After 66 constitutencies declared

Mills 48.38%

Akuffo Addo 48.71%

After 76 constituencies declared

Mills 47.82%

Akuffo Addo 49.27%

The narrowness of range of movement in the projection gives us confidence in its forecasting ability, and mathematically the range of movement should now diminish barring results well out of line with what has gone before.
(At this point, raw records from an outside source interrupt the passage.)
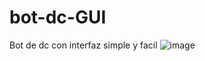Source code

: # bot-dc-GUI
Bot de dc con interfaz simple y facil
![image](https://github.com/user-attachments/assets/36f57888-6905-4500-bf84-a66976b43e4c)
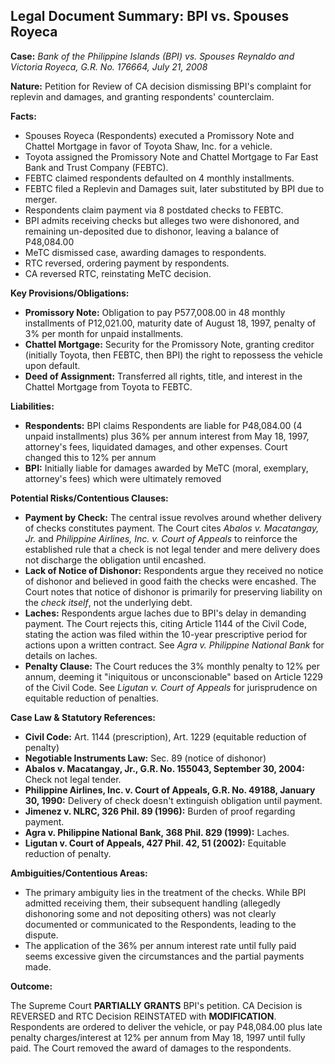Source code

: ## Legal Document Summary: BPI vs. Spouses Royeca

**Case:** *Bank of the Philippine Islands (BPI) vs. Spouses Reynaldo and Victoria Royeca, G.R. No. 176664, July 21, 2008*

**Nature:** Petition for Review of CA decision dismissing BPI's complaint for replevin and damages, and granting respondents' counterclaim.

**Facts:**

*   Spouses Royeca (Respondents) executed a Promissory Note and Chattel Mortgage in favor of Toyota Shaw, Inc. for a vehicle.
*   Toyota assigned the Promissory Note and Chattel Mortgage to Far East Bank and Trust Company (FEBTC).
*   FEBTC claimed respondents defaulted on 4 monthly installments.
*   FEBTC filed a Replevin and Damages suit, later substituted by BPI due to merger.
*   Respondents claim payment via 8 postdated checks to FEBTC.
*   BPI admits receiving checks but alleges two were dishonored, and remaining un-deposited due to dishonor, leaving a balance of P48,084.00
*   MeTC dismissed case, awarding damages to respondents.
*   RTC reversed, ordering payment by respondents.
*   CA reversed RTC, reinstating MeTC decision.

**Key Provisions/Obligations:**

*   **Promissory Note:** Obligation to pay P577,008.00 in 48 monthly installments of P12,021.00, maturity date of August 18, 1997, penalty of 3% per month for unpaid installments.
*   **Chattel Mortgage:** Security for the Promissory Note, granting creditor (initially Toyota, then FEBTC, then BPI) the right to repossess the vehicle upon default.
*   **Deed of Assignment:** Transferred all rights, title, and interest in the Chattel Mortgage from Toyota to FEBTC.

**Liabilities:**

*   **Respondents:**  BPI claims Respondents are liable for P48,084.00 (4 unpaid installments) plus 36% per annum interest from May 18, 1997, attorney's fees, liquidated damages, and other expenses. Court changed this to 12% per annum
*   **BPI:** Initially liable for damages awarded by MeTC (moral, exemplary, attorney's fees) which were ultimately removed

**Potential Risks/Contentious Clauses:**

*   **Payment by Check:** The central issue revolves around whether delivery of checks constitutes payment.  The Court cites *Abalos v. Macatangay, Jr.* and *Philippine Airlines, Inc. v. Court of Appeals* to reinforce the established rule that a check is not legal tender and mere delivery does not discharge the obligation until encashed.
*   **Lack of Notice of Dishonor:**  Respondents argue they received no notice of dishonor and believed in good faith the checks were encashed. The Court notes that notice of dishonor is primarily for preserving liability on the *check itself*, not the underlying debt.
*   **Laches:** Respondents argue laches due to BPI's delay in demanding payment. The Court rejects this, citing Article 1144 of the Civil Code, stating the action was filed within the 10-year prescriptive period for actions upon a written contract. See *Agra v. Philippine National Bank* for details on laches.
*   **Penalty Clause:** The Court reduces the 3% monthly penalty to 12% per annum, deeming it "iniquitous or unconscionable" based on Article 1229 of the Civil Code.  See *Ligutan v. Court of Appeals* for jurisprudence on equitable reduction of penalties.

**Case Law & Statutory References:**

*   **Civil Code:** Art. 1144 (prescription), Art. 1229 (equitable reduction of penalty)
*   **Negotiable Instruments Law:** Sec. 89 (notice of dishonor)
*   **Abalos v. Macatangay, Jr., G.R. No. 155043, September 30, 2004:** Check not legal tender.
*   **Philippine Airlines, Inc. v. Court of Appeals, G.R. No. 49188, January 30, 1990:** Delivery of check doesn't extinguish obligation until payment.
*   **Jimenez v. NLRC, 326 Phil. 89 (1996):** Burden of proof regarding payment.
*   **Agra v. Philippine National Bank, 368 Phil. 829 (1999):**  Laches.
*   **Ligutan v. Court of Appeals, 427 Phil. 42, 51 (2002):** Equitable reduction of penalty.

**Ambiguities/Contentious Areas:**

*   The primary ambiguity lies in the treatment of the checks. While BPI admitted receiving them, their subsequent handling (allegedly dishonoring some and not depositing others) was not clearly documented or communicated to the Respondents, leading to the dispute.
*   The application of the 36% per annum interest rate until fully paid seems excessive given the circumstances and the partial payments made.

**Outcome:**

The Supreme Court **PARTIALLY GRANTS** BPI's petition. CA Decision is REVERSED and RTC Decision REINSTATED with **MODIFICATION**. Respondents are ordered to deliver the vehicle, or pay P48,084.00 plus late penalty charges/interest at 12% per annum from May 18, 1997 until fully paid. The Court removed the award of damages to the respondents.
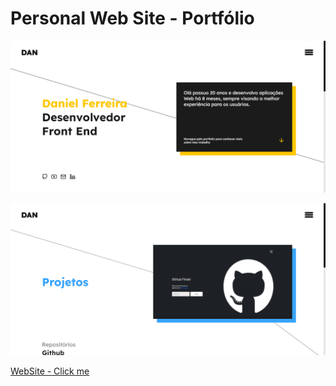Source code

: # Personal Web Site  - Portfólio



![home-page](public/readme/home.png)

![projects-page](public/readme/projects.png)


[WebSite - Click me](https://daniel-ferreira-dev.vercel.app)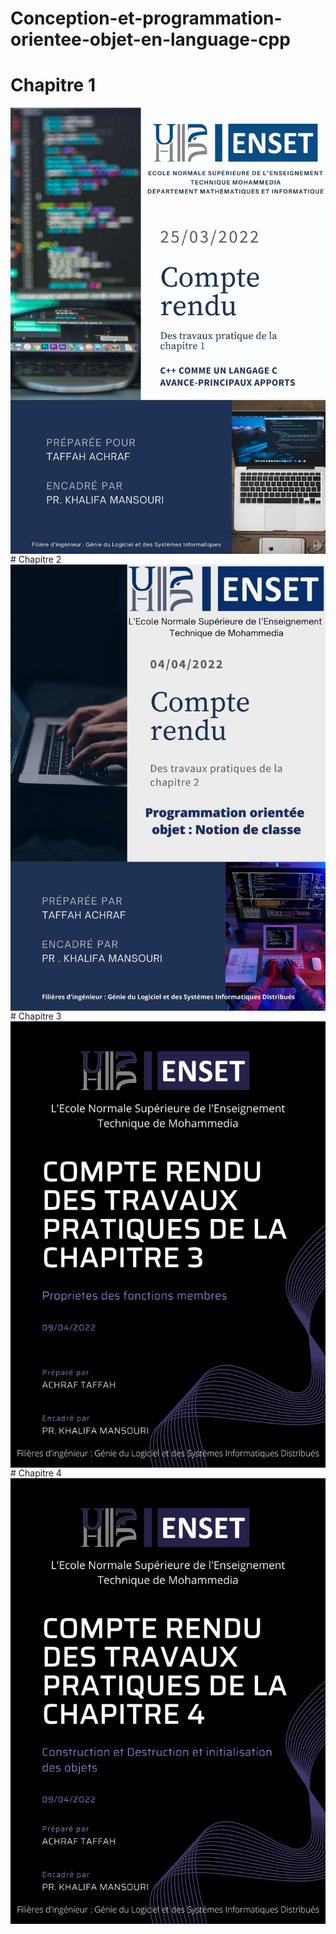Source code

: # Conception-et-programmation-orientee-objet-en-language-cpp
# Chapitre 1
<img align="center"  src="1.jpg" />
# Chapitre 2
<img align="center"  src="2.jpg" />
# Chapitre 3
<img align="center"  src="3.jpg" />
# Chapitre 4
<img align="center"  src="4.jpg" />

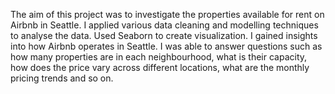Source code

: The aim of this project was to investigate the properties available for rent on Airbnb in Seattle. I applied various data cleaning and modelling techniques to analyse the data. Used Seaborn to create visualization. I gained insights into how Airbnb operates in Seattle. I was able to answer questions such as how many properties are in each neighbourhood, what is their capacity, how does the price vary across different locations, what are the monthly pricing trends and so on.
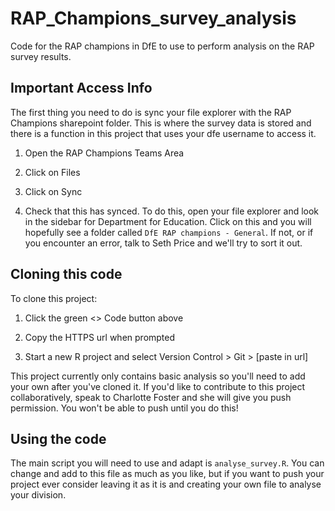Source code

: # RAP_Champions_survey_analysis
Code for the RAP champions in DfE to use to perform analysis on the RAP survey results.

## Important Access Info

The first thing you need to do is sync your file explorer with the RAP Champions sharepoint folder. This is where the survey data is stored and there is a function in this project that uses your dfe username to access it.

1. Open the RAP Champions Teams Area

2. Click on Files

3. Click on Sync

4. Check that this has synced. To do this, open your file explorer and look in the sidebar for Department for Education. Click on this and you will hopefully see a folder called `DfE RAP champions - General`. If not, or if you encounter an error, talk to Seth Price and we'll try to sort it out.

## Cloning this code

To clone this project:

1. Click the green <> Code button above

2. Copy the HTTPS url when prompted

3. Start a new R project and select Version Control > Git > [paste in url]

This project currently only contains basic analysis so you'll need to add your own after you've cloned it. If you'd like to contribute to this project collaboratively, speak to Charlotte Foster and she will give you push permission. You won't be able to push until you do this!

## Using the code

The main script you will need to use and adapt is `analyse_survey.R`. You can change and add to this file as much as you like, but if you want to push your project ever consider leaving it as it is and creating your own file to analyse your division.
A word of caution. This election is different to those of 2000 and 2004, in which there were fairly uniform swings to the NPP across the country. This election has wild regional variation in the rate of swing, with the NDC doing spectacularly well in some of the coastal areas of Central and Western regions. But to win outright Mills needs an overll swing of 10.3% – a very hard task. Paradoxically it is made harder because the NDC has historically done so well in Volta Region there is no room for it to pick up many more votes there, while the NPP is suffering a swing of some 6% against it in its strongholds – well below what Mills needs to win. Meanwhile the NPP has held its own well in the North.

But the NDC is exceeding the 10% target in some parts of Greater Accra, and the large number of constituencies there yet to declare could benefit Mills. This is an extremely exciting election.

It is also being conducted in a fair and orderly manner with a lot of voter enthusiasm. Yet it is being widely ignored in the Western media, which only wants to carry bad news about Africa.

Joy FM is the vest source for Ghana election watchers. Unfortunately they have not yet given many percentages for the current elections, so we are working these and the swings out on my overworked calculator.

http://elections.myjoyonline.com/elections/2008/

STOP PRESS projection after 92 constituencies with average swing of 5.9% to NDC:

Nana Akuffo Addo 49.50

John Atta Mills 47.59

I am now prepared to go with that as a firm prediction.